Keep the Firehose Flowing: Adding Resilience to a Bluesky Feed Generators

January 12, 2025 (2mo ago)

After I released the NBA Now feed on Bluesky I noticed that a couple times a day the feed would stop reading the firehose stream. There were no errors in the logs. The Flask app was running since you could still load the feed, but new skeets were not being processed from the firehose.

There was a similar issue reported in the GitHub repo for the feed generator template. The user reported that it ultimately ended up being a client side issue. On the thread another user reported having a similar issue that they resolved by adjusting the timeout value on the firehose client itself inside the Python atproto SDK.

Based on what I was observing the likely culprit seemed like a connection issue with the socket timing out and not reconnecting. My preference was to fix the issue without modifying the atproto Python SDK like the other user did. Instead I wanted to implement the solution inside the feed generator to avoid having to maintain a fork of the atproto Python SDK.

The result is I made this fork of the feed generator template that includes a heartbeat monitor to detect and recover from socket connection issues.

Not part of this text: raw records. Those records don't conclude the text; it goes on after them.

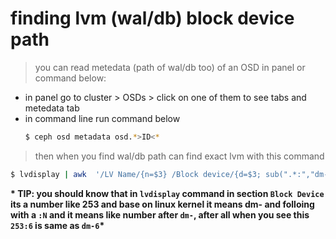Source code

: # finding lvm (wal/db) block device path
> you can read metedata (path of wal/db too) of an OSD in panel or command below:
- in panel go to cluster > OSDs > click on one of them to see tabs and metedata tab
- in command line run command below
   ```bash
   $ ceph osd metadata osd.*>ID<*
   ```
> then when you find wal/db path can find exact lvm with this command
```bash
$ lvdisplay | awk  '/LV Name/{n=$3} /Block device/{d=$3; sub(".*:","dm-",d); print d,n;}'
```

__* TIP: you should know that in `lvdisplay` command in section `Block Device` its a number like 253 and base on linux kernel it means dm- and folloing with a `:N` and it means like number after `dm-`, after all when you see this `253:6` is same as `dm-6`*__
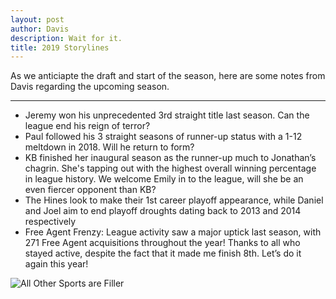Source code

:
 ```yaml
---
layout: post
author: Davis
description: Wait for it.
title: 2019 Storylines
---
```

As we anticiapte the draft and start of the season, here are some notes from Davis regarding the upcoming season.

___

- Jeremy won his unprecedented 3rd straight title last season. Can the league end his reign of terror?
- Paul followed his 3 straight seasons of runner-up status with a 1-12 meltdown in 2018. Will he return to form?
- KB finished her inaugural season as the runner-up much to Jonathan’s chagrin. She's tapping out with the highest overall winning percentage in league history. We welcome Emily in to the league, will she be an even fiercer opponent than KB?
- The Hines look to make their 1st career playoff appearance, while Daniel and Joel aim to end playoff droughts dating back to 2013 and 2014 respectively
- Free Agent Frenzy: League activity saw a major uptick last season, with 271 Free Agent acquisitions throughout the year! Thanks to all who stayed active, despite the fact that it made me finish 8th. Let’s do it again this year!

<img class="center" src="https://i.imgflip.com/36n862.jpg" alt="All Other Sports are Filler">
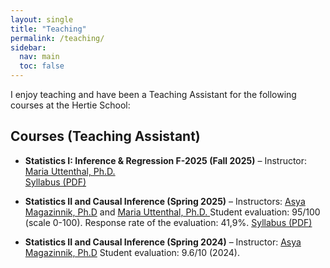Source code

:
 ```yaml
---
layout: single
title: "Teaching"
permalink: /teaching/
sidebar:
  nav: main
  toc: false
---
```


I enjoy teaching and have been a Teaching Assistant for the following courses at the Hertie School: 

## Courses (Teaching Assistant)

- **Statistics I: Inference & Regression F-2025 (Fall 2025)** – Instructor: [Maria Uttenthal,  Ph.D. ](https://www.linkedin.com/in/maria-uttenthal-phd-344035a0/?originalSubdomain=de)  
  [Syllabus (PDF)](/assets/css/Syllabus_StatsI_Uttenthal_2025.pdf)

- **Statistics II and Causal Inference (Spring 2025)** – Instructors: [Asya Magazinnik,  Ph.D](https://www.asyamagazinnik.com/) and [Maria Uttenthal,  Ph.D. ](https://www.linkedin.com/in/maria-uttenthal-phd-344035a0/?originalSubdomain=de)    Student evaluation: 95/100 (scale 0-100). Response rate of the evaluation: 41,9%.
  [Syllabus (PDF)](/assets/css/Syllabus_01.04.2025.pdf)

- **Statistics II and Causal Inference (Spring 2024)** – Instructor: [Asya Magazinnik,  Ph.D](https://www.asyamagazinnik.com/)  Student evaluation: 9.6/10 (2024). 


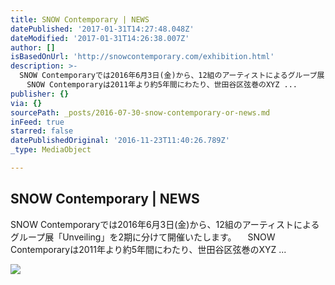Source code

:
 ```yaml
---
title: SNOW Contemporary | NEWS
datePublished: '2017-01-31T14:27:48.048Z'
dateModified: '2017-01-31T14:26:38.007Z'
author: []
isBasedOnUrl: 'http://snowcontemporary.com/exhibition.html'
description: >-
  SNOW Contemporaryでは2016年6月3日(金)から、12組のアーティストによるグループ展「Unveiling」を2期に分けて開催いたします。
  　SNOW Contemporaryは2011年より約5年間にわたり、世田谷区弦巻のXYZ ...
publisher: {}
via: {}
sourcePath: _posts/2016-07-30-snow-contemporary-or-news.md
inFeed: true
starred: false
datePublishedOriginal: '2016-11-23T11:40:26.789Z'
_type: MediaObject

---
```

<article style=""><h1>SNOW Contemporary | NEWS</h1><p>SNOW Contemporaryでは2016年6月3日(金)から、12組のアーティストによるグループ展「Unveiling」を2期に分けて開催いたします。 　SNOW Contemporaryは2011年より約5年間にわたり、世田谷区弦巻のXYZ ...</p><img src="http://snowcontemporary.com/img/exhibition/top201607.jpg" /></article>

Adding the Heartbeat Monitor

To detect and recover from socket connection issues a heartbeat monitor was implemented as a part of the data ingestion from the firehose. The heartbeat monitor detects if there is a delay from the last message received from the firehose. Each message received from the firehose triggers a heartbeat with the beat() method, which updates the time of the last heartbeat.

def beat(self):
    previous_beat = self.last_heartbeat
    self.last_heartbeat = time.time()
    time_delta = self.last_heartbeat - previous_beat
    
    if time_delta > self.timeout:
        logger.warning(
            f"Late heartbeat detected! Time since last beat: {time_delta:.1f}s"
        )
        
    # Reset consecutive timeouts on successful beat
    self.consecutive_timeouts = 0
    
    # Ensure timer is always running
    if not self.timer or not self.timer.is_alive():
        self.start_timer()

A timer runs periodically on the HeartbeatMonitor class to check if the last heartbeat is within a threshold (20 seconds in this case). Heroku automatically closes socket connections after 55 seconds of inactivity. Setting the threshold to 20 seconds allows a buffer for the reconnection to happen before the socket is closed. Given the volumn of posts coming from the firehose it's rare for a 20 second delay between messages to occur organically.

def start_timer(self):
    if self.timer:
        self.timer.cancel()
    self.timer = Timer(HEARTBEAT_CHECK_INTERVAL, self.check_heartbeat)
    self.timer.daemon = True
    self.timer.start()

If the last heartbeat is within the threshold then the firehose connection is considered healthy and the system continue to process messages from the firehose. If the last heartbeat exceeds the threshold then the firehose connection is considered unhealthy and the system will attempt to reconnect.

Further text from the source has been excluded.